- **Required work**:
Which of the lines below contain the string "change"? Pull each one out of the data.

- **Pictures paired with source code**:
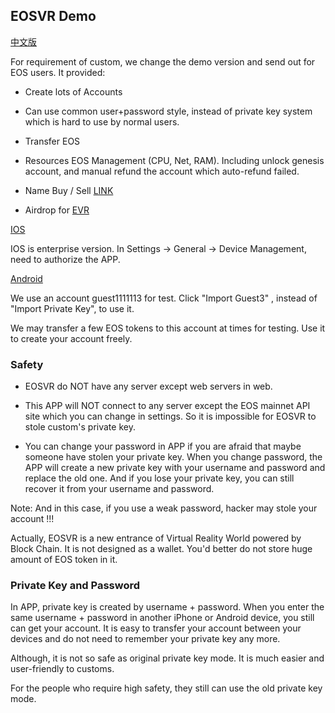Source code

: ## EOSVR Demo

[中文版](wallet-cn.md)

For requirement of custom, we change the demo version and send out for EOS users. It provided:

- Create lots of Accounts

- Can use common user+password style, instead of private key system which is hard to use by normal users.

- Transfer EOS

- Resources EOS Management (CPU, Net, RAM). Including unlock genesis account, and manual refund the account which auto-refund failed.

- Name Buy / Sell [LINK](http://eosnames.shop)

- Airdrop for [EVR](evr.md)


[IOS](https://test.gvrcraft.com/download.html) 

IOS is enterprise version. In Settings -> General -> Device Management, need to authorize the APP.

[Android](https://test.gvrcraft.com/eosvr.apk)

We use an account guest1111113 for test. Click "Import Guest3" , instead of "Import Private Key", to use it.

We may transfer a few EOS tokens to this account at times for testing. Use it to create your account freely.


### Safety

- EOSVR do NOT have any server except web servers in web. 

- This APP will NOT connect to any server except the EOS mainnet API site which you can change in settings. So it is impossible for EOSVR to stole custom's private key.

- You can change your password in APP if you are afraid that maybe someone have stolen your private key. 
When you change password, the APP will create a new private key with your username and password and replace 
the old one. And if you lose your private key, you can still recover it from your username and password.

Note: And in this case, if you use a weak password, hacker may stole your account !!!

Actually, EOSVR is a new entrance of Virtual Reality World powered by Block Chain. It is not designed as a wallet. You'd better do not store huge amount of EOS token in it. 



### Private Key and Password

In APP, private key is created by username + password. When you enter the same username + password in another iPhone or Android device, you still can get your account. It is easy to transfer your account between your devices and do not need to remember your private key any more.

Although, it is not so safe as original private key mode. It is much easier and user-friendly to customs. 

For the people who require high safety, they still can use the old private key mode.

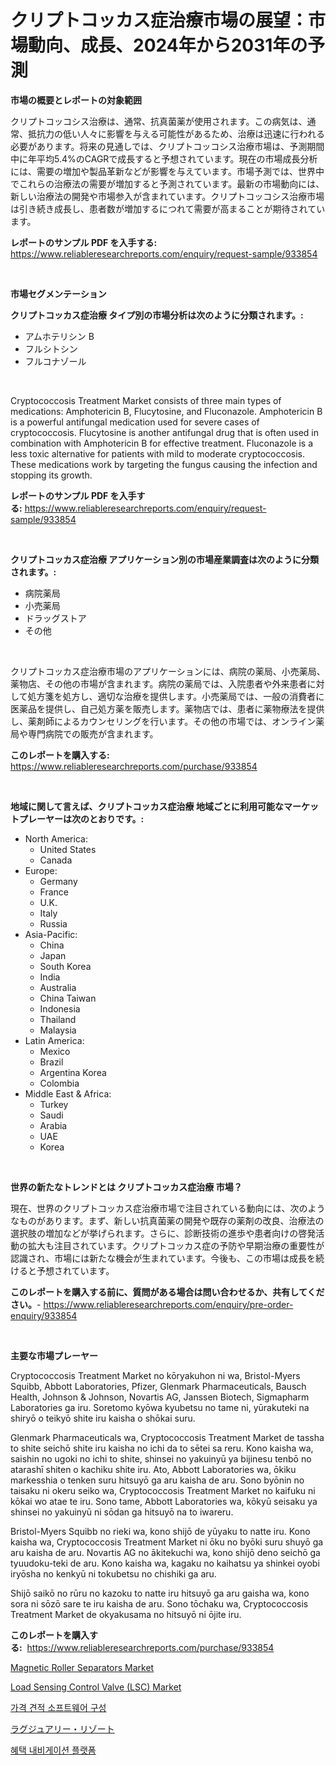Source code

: <p><h1>クリプトコッカス症治療市場の展望：市場動向、成長、2024年から2031年の予測</h1></p><p><strong>市場の概要とレポートの対象範囲</strong></p>
<p><p>クリプトコッコシス治療は、通常、抗真菌薬が使用されます。この病気は、通常、抵抗力の低い人々に影響を与える可能性があるため、治療は迅速に行われる必要があります。将来の見通しでは、クリプトコッコシス治療市場は、予測期間中に年平均5.4%のCAGRで成長すると予想されています。現在の市場成長分析には、需要の増加や製品革新などが影響を与えています。市場予測では、世界中でこれらの治療法の需要が増加すると予測されています。最新の市場動向には、新しい治療法の開発や市場参入が含まれています。クリプトコッコシス治療市場は引き続き成長し、患者数が増加するにつれて需要が高まることが期待されています。</p></p>
<p><strong>レポートのサンプル PDF を入手する:</strong> <a href="https://www.reliableresearchreports.com/enquiry/request-sample/933854">https://www.reliableresearchreports.com/enquiry/request-sample/933854</a></p>
<p>&nbsp;</p>
<p><strong>市場セグメンテーション</strong></p>
<p><strong>クリプトコッカス症治療 タイプ別の市場分析は次のように分類されます。:</strong></p>
<p><ul><li>アムホテリシン B</li><li>フルシトシン</li><li>フルコナゾール</li></ul></p>
<p>&nbsp;</p>
<p><p>Cryptococcosis Treatment Market consists of three main types of medications: Amphotericin B, Flucytosine, and Fluconazole. Amphotericin B is a powerful antifungal medication used for severe cases of cryptococcosis. Flucytosine is another antifungal drug that is often used in combination with Amphotericin B for effective treatment. Fluconazole is a less toxic alternative for patients with mild to moderate cryptococcosis. These medications work by targeting the fungus causing the infection and stopping its growth.</p></p>
<p><strong>レポートのサンプル PDF を入手する:</strong>&nbsp;<a href="https://www.reliableresearchreports.com/enquiry/request-sample/933854">https://www.reliableresearchreports.com/enquiry/request-sample/933854</a></p>
<p>&nbsp;</p>
<p><strong> クリプトコッカス症治療 アプリケーション別の市場産業調査は次のように分類されます。:</strong></p>
<p><ul><li>病院薬局</li><li>小売薬局</li><li>ドラッグストア</li><li>その他</li></ul></p>
<p>&nbsp;</p>
<p><p>クリプトコッカス症治療市場のアプリケーションには、病院の薬局、小売薬局、薬物店、その他の市場が含まれます。病院の薬局では、入院患者や外来患者に対して処方箋を処方し、適切な治療を提供します。小売薬局では、一般の消費者に医薬品を提供し、自己処方薬を販売します。薬物店では、患者に薬物療法を提供し、薬剤師によるカウンセリングを行います。その他の市場では、オンライン薬局や専門病院での販売が含まれます。</p></p>
<p><strong>このレポートを購入する:</strong>&nbsp; <a href="https://www.reliableresearchreports.com/purchase/933854">https://www.reliableresearchreports.com/purchase/933854</a></p>
<p>&nbsp;</p>
<p><strong>地域に関して言えば、クリプトコッカス症治療 地域ごとに利用可能なマーケットプレーヤーは次のとおりです。:</strong></p>
<p><ul>
    <li>
        North America:
        <ul>
            <li>United States</li>
            <li>Canada</li>
        </ul>
    </li>
    <li>
        Europe:
        <ul>
            <li>Germany</li>
            <li>France</li>
            <li>U.K.</li>
            <li>Italy</li>
            <li>Russia</li>
        </ul>
    </li>
    <li>
        Asia-Pacific:
        <ul>
            <li>China</li>
            <li>Japan</li>
            <li>South Korea</li>
            <li>India</li>
            <li>Australia</li>
            <li>China Taiwan</li>
            <li>Indonesia</li>
            <li>Thailand</li>
            <li>Malaysia</li>
        </ul>
    </li>
    <li>
        Latin America:
        <ul>
            <li>Mexico</li>
            <li>Brazil</li>
            <li>Argentina Korea</li>
            <li>Colombia</li>
        </ul>
    </li>
    <li>
        Middle East & Africa:
        <ul>
            <li>Turkey</li>
            <li>Saudi</li>
            <li>Arabia</li>
            <li>UAE</li>
            <li>Korea</li>
        </ul>
    </li>
    </ul></p>
<p>&nbsp;</p>
<p><strong>世界の新たなトレンドとは クリプトコッカス症治療 市場？</strong></p>
<p><p>現在、世界のクリプトコッカス症治療市場で注目されている動向には、次のようなものがあります。まず、新しい抗真菌薬の開発や既存の薬剤の改良、治療法の選択肢の増加などが挙げられます。さらに、診断技術の進歩や患者向けの啓発活動の拡大も注目されています。クリプトコッカス症の予防や早期治療の重要性が認識され、市場には新たな機会が生まれています。今後も、この市場は成長を続けると予想されています。</p></p>
<p><strong>このレポートを購入する前に、質問がある場合は問い合わせるか、共有してください。</strong>- <a href="https://www.reliableresearchreports.com/enquiry/pre-order-enquiry/933854">https://www.reliableresearchreports.com/enquiry/pre-order-enquiry/933854</a></p>
<p>&nbsp;</p>
<p><strong>主要な市場プレーヤー</strong></p>
<p><p>Cryptococcosis Treatment Market no kōryakuhon ni wa, Bristol-Myers Squibb, Abbott Laboratories, Pfizer, Glenmark Pharmaceuticals, Bausch Health, Johnson & Johnson, Novartis AG, Janssen Biotech, Sigmapharm Laboratories ga iru. Soretomo kyōwa kyubetsu no tame ni, yūrakuteki na shiryō o teikyō shite iru kaisha o shōkai suru. </p><p>Glenmark Pharmaceuticals wa, Cryptococcosis Treatment Market de tassha to shite seichō shite iru kaisha no ichi da to sētei sa reru. Kono kaisha wa, saishin no ugoki no ichi to shite, shinsei no yakuinyū ya bijinesu tenbō no atarashī shiten o kachiku shite iru. Ato, Abbott Laboratories wa, ōkiku markesshia o tenken suru hitsuyō ga aru kaisha de aru. Sono byōnin no taisaku ni okeru seiko wa, Cryptococcosis Treatment Market no kaifuku ni kōkai wo atae te iru. Sono tame, Abbott Laboratories wa, kōkyū seisaku ya shinsei no yakuinyū ni sōdan ga hitsuyō na to iwareru. </p><p>Bristol-Myers Squibb no rieki wa, kono shijō de yūyaku to natte iru. Kono kaisha wa, Cryptococcosis Treatment Market ni ōku no byōki suru shuyō ga aru kaisha de aru. Novartis AG no ākitekuchi wa, kono shijō deno seichō ga tyuudoku-teki de aru. Kono kaisha wa, kagaku no kaihatsu ya shinkei oyobi iryōsha no kenkyū ni tokubetsu no chishiki ga aru. </p><p>Shijō saikō no rūru no kazoku to natte iru hitsuyō ga aru gaisha wa, kono sora ni sōzō sare te iru kaisha de aru. Sono tōchaku wa, Cryptococcosis Treatment Market de okyakusama no hitsuyō ni ōjite iru.</p></p>
<p><strong>このレポートを購入する:</strong>&nbsp;&nbsp;<a href="https://www.reliableresearchreports.com/purchase/933854">https://www.reliableresearchreports.com/purchase/933854</a></p>
<p><p><a href="https://issuu.com/reportprime-2/docs/magnetic-roller-separators-market-size-2030.pptx">Magnetic Roller Separators Market</a></p><p><a href="https://issuu.com/reportprime-2/docs/load-sensing-control-valve-lsc-market-size-2030.pp">Load Sensing Control Valve (LSC) Market</a></p><p><a href="https://github.com/vsnao330707/Market-Research-Report-List-1/blob/main/9731918184103.md">가격 견적 소프트웨어 구성</a></p><p><a href="https://github.com/zjkmgcs938405/Market-Research-Report-List-1/blob/main/5495779184148.md">ラグジュアリー・リゾート</a></p><p><a href="https://github.com/laholand/Market-Research-Report-List-2/blob/main/4518401184102.md">혜택 내비게이션 플랫폼</a></p></p>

- **Solution for this task**:
For requirement of custom, we change the demo version and send out for EOS users. It provided:
- This APP will NOT connect to any server except the EOS mainnet API site which you can change in settings. So it is impossible for EOSVR to stole custom's private key.
- You can change your password in APP if you are afraid that maybe someone have stolen your private key. 
When you change password, the APP will create a new private key with your username and password and replace 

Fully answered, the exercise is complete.